## [Data extract]
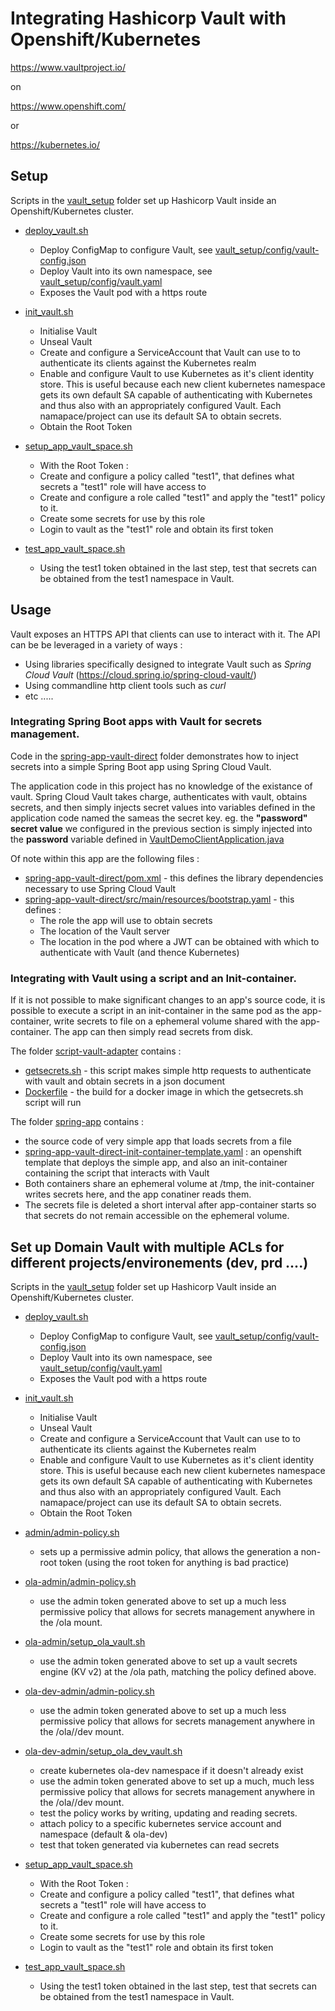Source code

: # Integrating Hashicorp Vault with Openshift/Kubernetes

https://www.vaultproject.io/

on

https://www.openshift.com/

or

https://kubernetes.io/

## Setup

Scripts in the [vault_setup](vault_setup) folder set up Hashicorp Vault inside an Openshift/Kubernetes cluster.

   * [deploy_vault.sh](vault_setup/deploy_vault.sh)
      * Deploy ConfigMap to configure Vault, see [vault_setup/config/vault-config.json](vault_setup/config/vault-config.json)
      * Deploy Vault into its own namespace, see [vault_setup/config/vault.yaml](vault_setup/config/vault.yaml)
      * Exposes the Vault pod with a https route

   * [init_vault.sh](vault_setup/init_vault.sh)
      * Initialise Vault
      * Unseal Vault
      * Create and configure a ServiceAccount that Vault can use to to authenticate its clients against the Kubernetes realm
      * Enable and configure Vault to use Kubernetes as it's client identity store. This is useful because each new client kubernetes namespace gets its own default SA capable of authenticating with Kubernetes and thus also with an appropriately configured Vault. Each namapace/project can use its default SA to obtain secrets.
      * Obtain the Root Token

   * [setup_app_vault_space.sh](vault_setup/setup_app_vault_space.sh)
     * With the Root Token :
     * Create and configure a policy called "test1", that defines what secrets a "test1" role will have access to
     * Create and configure a role called "test1" and apply the "test1" policy to it.
     * Create some secrets for use by this role
     * Login to vault as the "test1" role and obtain its first token

   * [test_app_vault_space.sh](vault_setup/test_app_vault_space.sh)
     * Using the test1 token obtained in the last step, test that secrets can be obtained from the test1 namespace in Vault.

## Usage

Vault exposes an HTTPS API that clients can use to interact with it. The API can be be leveraged in a variety of ways :
   * Using libraries specifically designed to integrate Vault such as _Spring Cloud Vault_ (https://cloud.spring.io/spring-cloud-vault/)
   * Using commandline http client tools such as _curl_
   * etc .....


### Integrating Spring Boot apps with Vault for secrets management.

Code in the [spring-app-vault-direct](spring-app-vault-direct) folder demonstrates how to inject secrets into a simple Spring Boot app using Spring Cloud Vault.

The application code in this project has no knowledge of the existance of vault. Spring Cloud Vault takes charge, authenticates with vault, obtains secrets, and then simply injects secret values into variables defined in the application code named the sameas the secret key. eg. the **"password" secret value** we configured in the previous section is simply injected into the **password** variable defined in [VaultDemoClientApplication.java](spring-app-vault-direct/src/main/java/org/jnd/microservices/vault/VaultDemoClientApplication.java)

Of note within this app are the following files :
   * [spring-app-vault-direct/pom.xml](spring-app-vault-direct/pom.xml) - this defines the library dependencies necessary to use Spring Cloud Vault
   * [spring-app-vault-direct/src/main/resources/bootstrap.yaml](spring-app-vault-direct/src/main/resources/bootstrap.yaml) - this defines :
      * The role the app will use to obtain secrets
      * The location of the Vault server
      * The location in the pod where a JWT can be obtained with which to authenticate with Vault (and thence Kubernetes)

### Integrating with Vault using a script and an Init-container.

If it is not possible to make significant changes to an app's source code, it is possible to execute a script in an init-container in the same pod as the app-container, write secrets to file on a ephemeral volume shared with the app-container. The app can then simply read secrets from disk.

The folder [script-vault-adapter](script-vault-adapter) contains :
   * [getsecrets.sh](script-vault-adapter/getsecrets.sh) - this script makes simple http requests to authenticate with vault and obtain secrets in a json document
   * [Dockerfile](script-vault-adapter/Dockerfile) - the build for a docker image in which the getsecrets.sh script will run

The folder [spring-app](spring-app) contains :
   * the source code of very simple app that loads secrets from a file
   * [spring-app-vault-direct-init-container-template.yaml](spring-app/spring-app-vault-direct-init-container-template.yaml) : an openshift template that deploys the simple app, and also an init-container containing the script that interacts with Vault
   * Both containers share an ephemeral volume at /tmp, the init-container writes secrets here, and the app conatiner reads them.
   * The secrets file is deleted a short interval after app-container starts so that secrets do not remain accessible on the ephemeral volume.  


## Set up Domain Vault with multiple ACLs for different projects/environements (dev, prd ....)

Scripts in the [vault_setup](vault_setup) folder set up Hashicorp Vault inside an Openshift/Kubernetes cluster.

   * [deploy_vault.sh](vault_setup/deploy_vault.sh)
      * Deploy ConfigMap to configure Vault, see [vault_setup/config/vault-config.json](vault_setup/config/vault-config.json)
      * Deploy Vault into its own namespace, see [vault_setup/config/vault.yaml](vault_setup/config/vault.yaml)
      * Exposes the Vault pod with a https route

   * [init_vault.sh](vault_setup/init_vault.sh)
      * Initialise Vault
      * Unseal Vault
      * Create and configure a ServiceAccount that Vault can use to to authenticate its clients against the Kubernetes realm
      * Enable and configure Vault to use Kubernetes as it's client identity store. This is useful because each new client kubernetes namespace gets its own default SA capable of authenticating with Kubernetes and thus also with an appropriately configured Vault. Each namapace/project can use its default SA to obtain secrets.
      * Obtain the Root Token

   * [admin/admin-policy.sh]([admin/admin-policy.sh])
      * sets up a permissive admin policy, that allows the generation a non-root token (using the root token for anything is bad practice)

   * [ola-admin/admin-policy.sh](ola-admin/admin-policy.sh)
      * use the admin token generated above to set up a much less permissive policy that allows for secrets management anywhere in the /ola mount.

   * [ola-admin/setup_ola_vault.sh](ola-admin/setup_ola_vault.sh)
      * use the admin token generated above to set up a vault secrets engine (KV v2) at the /ola path, matching the policy defined above.

   * [ola-dev-admin/admin-policy.sh](ola-dev-admin/admin-policy.sh)
      * use the admin token generated above to set up a much less permissive policy that allows for secrets management anywhere in the /ola/<app>/dev mount.

   * [ola-dev-admin/setup_ola_dev_vault.sh](ola-dev-admin/setup_ola_dev_vault.sh)
      * create kubernetes ola-dev namespace if it doesn't already exist
      * use the admin token generated above to set up a much, much less permissive policy that allows for secrets management anywhere in the /ola/<app>/dev mount.
      * test the policy works by writing, updating and reading secrets.
      * attach policy to a specific kubernetes service account and namespace (default & ola-dev)
      * test that token generated via kubernetes can read secrets

   * [setup_app_vault_space.sh](vault_setup/setup_app_vault_space.sh)
     * With the Root Token :
     * Create and configure a policy called "test1", that defines what secrets a "test1" role will have access to
     * Create and configure a role called "test1" and apply the "test1" policy to it.
     * Create some secrets for use by this role
     * Login to vault as the "test1" role and obtain its first token

   * [test_app_vault_space.sh](vault_setup/test_app_vault_space.sh)
     * Using the test1 token obtained in the last step, test that secrets can be obtained from the test1 namespace in Vault.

## [Exercise prompt]
Track down all lines above with the string "simple" and copy them.

## [Task response]
Code in the [spring-app-vault-direct](spring-app-vault-direct) folder demonstrates how to inject secrets into a simple Spring Boot app using Spring Cloud Vault.
   * [getsecrets.sh](script-vault-adapter/getsecrets.sh) - this script makes simple http requests to authenticate with vault and obtain secrets in a json document
   * the source code of very simple app that loads secrets from a file
   * [spring-app-vault-direct-init-container-template.yaml](spring-app/spring-app-vault-direct-init-container-template.yaml) : an openshift template that deploys the simple app, and also an init-container containing the script that interacts with Vault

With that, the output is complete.